Acho limitativa a redução ao quadro do surrealismo no
qual tem sido estudado. É antes um ex- ou extra-surrealista,
como Artaud, e me parece melhor situado num contexto
mais amplo, de Getrude Stein e Joyce à poesia concreta. Desde
logo, a diferença
gritante com os surrealistas. Não se enquadra na ideologia de
um projeção automática do inconsciente. Antes,
usa programaticamente a associação intervocabular, joga
em especial com as homofonias – abundantes no idioma francês,
que adotou – para suas mensagens poéticas de biolinguagem
encurralada entre o amor e a morte. Traduzi-lo é mais ou menos
impossível, sem pesadas perdas. É preciso, acima de tudo,
lê-lo e ouvi-lo no original.
Suas obras, na verdade, tiveram pouca repercussão quando saíram,
quase sempre em edições limitadas, nas décadas
1950 a 70; até então estavam circunscritas à divulgação
nos meios literários e artísticos de Bucarest. Só começaram
a ser conhecidas e reconhecidas quando reeditadas nos
anos 80. O seu “turning
point” é o livro de poemas Héros-Limite (Herói-Limite),
1953, publicado em Paris e escrito em francês, idioma em que passou
a escrever por volta dessa época. Dentre as suas obras editadas, é da
maior importiancia o CD duplo, Ghérasim Luca par Ghérasim
Luca, Edição José Corti, 2001. onde se encontra “Passionnément“.

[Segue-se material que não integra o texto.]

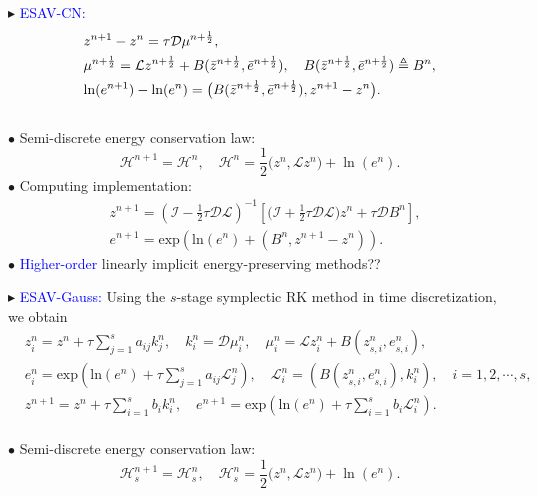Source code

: \documentclass[10pt]{beamer}
\begin{document}
\begin{frame}
\textcolor[rgb]{0,0,1}{$\blacktriangleright$} \textcolor{blue}{ESAV-CN:}
\begin{align}\label{eq-38}
\aligned
&z^{n+1}-z^n=\tau\mathcal{D}\mu^{n+\frac{1}{2}},\\
&\mu^{n+\frac{1}{2}}=\mathcal{L}z^{n+\frac{1}{2}}+B(\bar{z}^{n+\frac{1}{2}},\bar{e}^{n+\frac{1}{2}}),\quad B(\bar{z}^{n+\frac{1}{2}},\bar{e}^{n+\frac{1}{2}})\triangleq B^n,\\
&\mbox{ln}(e^{n+1})-\mbox{ln}(e^n)=\big(B(\bar{z}^{n+\frac{1}{2}},\bar{e}^{n+\frac{1}{2}}),z^{n+1}-z^n\big).
\endaligned
\end{align}\\
\quad\textcolor[rgb]{0,0,1}{$\bullet$} Semi-discrete energy conservation law:
\begin{equation}\label{eq-39}
\mathcal{H}^{n+1}=\mathcal{H}^n,\quad\mathcal{H}^n=\frac{1}{2}\big(z^n,\mathcal{L}z^n\big)+\ln (e^n).
\end{equation} 
\quad\textcolor[rgb]{0,0,1}{$\bullet$} Computing implementation:
\begin{subequations}\label{eq-40}
\begin{align}
&z^{n+1}=\left(\mathcal{I}-\frac{1}{2}\tau\mathcal{D}\mathcal{L}\right)^{-1}\left[\big(\mathcal{I}+\frac{1}{2}\tau\mathcal{D}\mathcal{L}\big)z^n+\tau\mathcal{D}B^n\right],\label{eq-40-a}\\
&e^{n+1}=\mbox{exp}\left(\mbox{ln}(e^n)+(B^n,z^{n+1}-z^n)\right).\label{eq-40-b}
\end{align}
\end{subequations}  
\quad\textcolor[rgb]{0,0,1}{$\bullet$} \textcolor{blue}{Higher-order} linearly implicit energy-preserving methods??
\end{frame}

\begin{frame}
\textcolor[rgb]{0,0,1}{$\blacktriangleright$} \textcolor{blue}{ESAV-Gauss:}
Using the $s$-stage symplectic RK method in time discretization, we obtain
\begin{subequations}\label{eq-41}
\begin{align}
&z_i^n=z^n+\tau\sum_{j=1}^sa_{ij}k_j^n,\quad k_i^n=\mathcal{D}\mu_i^n,\quad \mu_i^n=\mathcal{L}z_i^n+B(z_{s,i}^n,e_{s,i}^n),\label{eq-41-a}\\
&e_i^n=\mbox{exp}\left(\mbox{ln}(e^n)+\tau\sum_{j=1}^sa_{ij}\mathcal{L}_j^n\right),\quad\mathcal{L}_i^n=\left(B(z_{s,i}^n,e_{s,i}^n),k_i^n\right),\quad i=1,2,\cdots,s,\label{eq-41-b}\\
&z^{n+1}=z^n+\tau\sum_{i=1}^sb_ik_i^n,\quad e^{n+1}=\mbox{exp}\left(\mbox{ln}(e^n)+\tau\sum_{i=1}^sb_i\mathcal{L}_i^n\right).\label{eq-41-c}
\end{align}
\end{subequations}\\
\quad\textcolor[rgb]{0,0,1}{$\bullet$} Semi-discrete energy conservation law:
\begin{equation}\label{eq-42}
\mathcal{H}_s^{n+1}=\mathcal{H}_s^n,\quad\mathcal{H}_s^n=\frac{1}{2}\big(z^n,\mathcal{L}z^n\big)+\ln (e^n).
\end{equation} 
\end{frame}
\end{document}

Revelado no livro de poemas Le Chant de la Carpe (Corti, 1973),
teve uma primeira versão publicada em Amphitrite, editado
em Bucarest em 1947, segundo informa Dominique Carlat,
um entusiasta do poeta, autor do livro Ghérasim Luca, L'intempestif (Corti,
1998).
Pode-se ouvi-lo
na Internet. [clique
aqui
*]
Embora sua inquietação poética se explicite prevalentemente
na área da poesia sonora, e ainda que tenha declarado ser-lhe
difícil exprimir-se em uma linguagem visual, não deixou
ele de lado esse território de experimentação.

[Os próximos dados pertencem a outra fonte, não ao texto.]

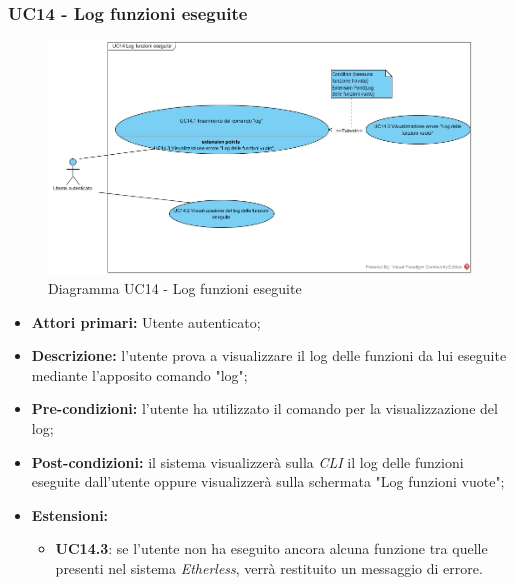 \subsubsection{UC14 - Log funzioni eseguite}
\begin{figure}[h]
	\centering
	\includegraphics[width=\linewidth]{res/img/UC14.jpg}
	\caption{Diagramma UC14 - Log funzioni eseguite}
\end{figure}
\begin{itemize}
	\item \textbf{Attori primari:} Utente autenticato;
	\item \textbf{Descrizione:} l'utente prova a visualizzare il log delle funzioni da lui eseguite mediante l'apposito comando "log";
	\item \textbf{Pre-condizioni:} l'utente ha utilizzato il comando per la visualizzazione del log;
	\item \textbf{Post-condizioni:} il sistema visualizzerà sulla \textit{CLI\glo} il log delle funzioni eseguite dall'utente oppure visualizzerà sulla schermata "Log funzioni vuote";
	\item \textbf{Estensioni:}
	\begin{itemize}
		\item \textbf{UC14.3}: se l'utente non ha eseguito ancora alcuna funzione tra quelle presenti nel sistema \textit{Etherless\glos}, verrà restituito un messaggio di errore.
	\end{itemize}
\end{itemize}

Herdeiro das colagens dadá e cubistas, criou ao longo de seu
percurso artístico uma série de intervenções
plásticas, as “cubomanias”, que recortam e rearranjam
aleatoria mas estruturadamente recortes quadrados de
fotografias e imagens. Um processo que, segundo ele próprio,
ia “da 'elipse' geométrica à 'elipse'
gramatical”. No campo mais propriamente verbal, La Voici La
Voie Silanxieuse (Jose Corti, 1997), edição póstuma
de um album de poemas visuais de 1962, dialoga com a
poesia concreta, então bastante difundida nos círculos
de vanguarda europeus. Influenciada por ela, saíra já o
nº 29 da revista
parisiense Les Lettres (janeiro de 63) em que Pierre Garnier
publicaria o seu Manifeste Pour Une Poésie Nouvelle Visuelle
et Phonique, datado de 30 de setembro de 1962. A abordagem de Luca é bastante
original: seus poemas “silansiosos” são manuscritos
e literalmente pulverizados — as letras formadas de uma poeira
de pontos que parece apenas modelar o vazio, num diário poético
informal, estabelecendo desde logo uma ambiência icônica
para a sua “ontofonia”. Modeladas para se autoexpressarem
visualmente, as palavras emergem ou submergem em palavras-valise
(“echorps”/echo + corps), associações paronomásticas
(“ascétique
asceptique”) ou em construções, ora difusas, ora
geometrizantes e concretas, como em “visiondevide” ou ou “pourrien
au monde/au monde pourri”. E podem chegar à presença
solitária, para explicitar a experiência – a palavra “silensophone”,
por exemplo – ou a uma quase ausência virtual – um “feu” (fogo
ou falecido) que mal se descobre a formar-se no pontilhado
de uma página.
Não parece ter levado avante esse tipo de trabalho. ”Ma
carrière poétique est terreminée” (minha
carreira poética esta terraminada), escreveu ele à certa
altura.
Mas é na poesia oral que Ghérasim se realiza plenamente. É um
caso raro de poeta que não pode prescindir da fala para completar-se.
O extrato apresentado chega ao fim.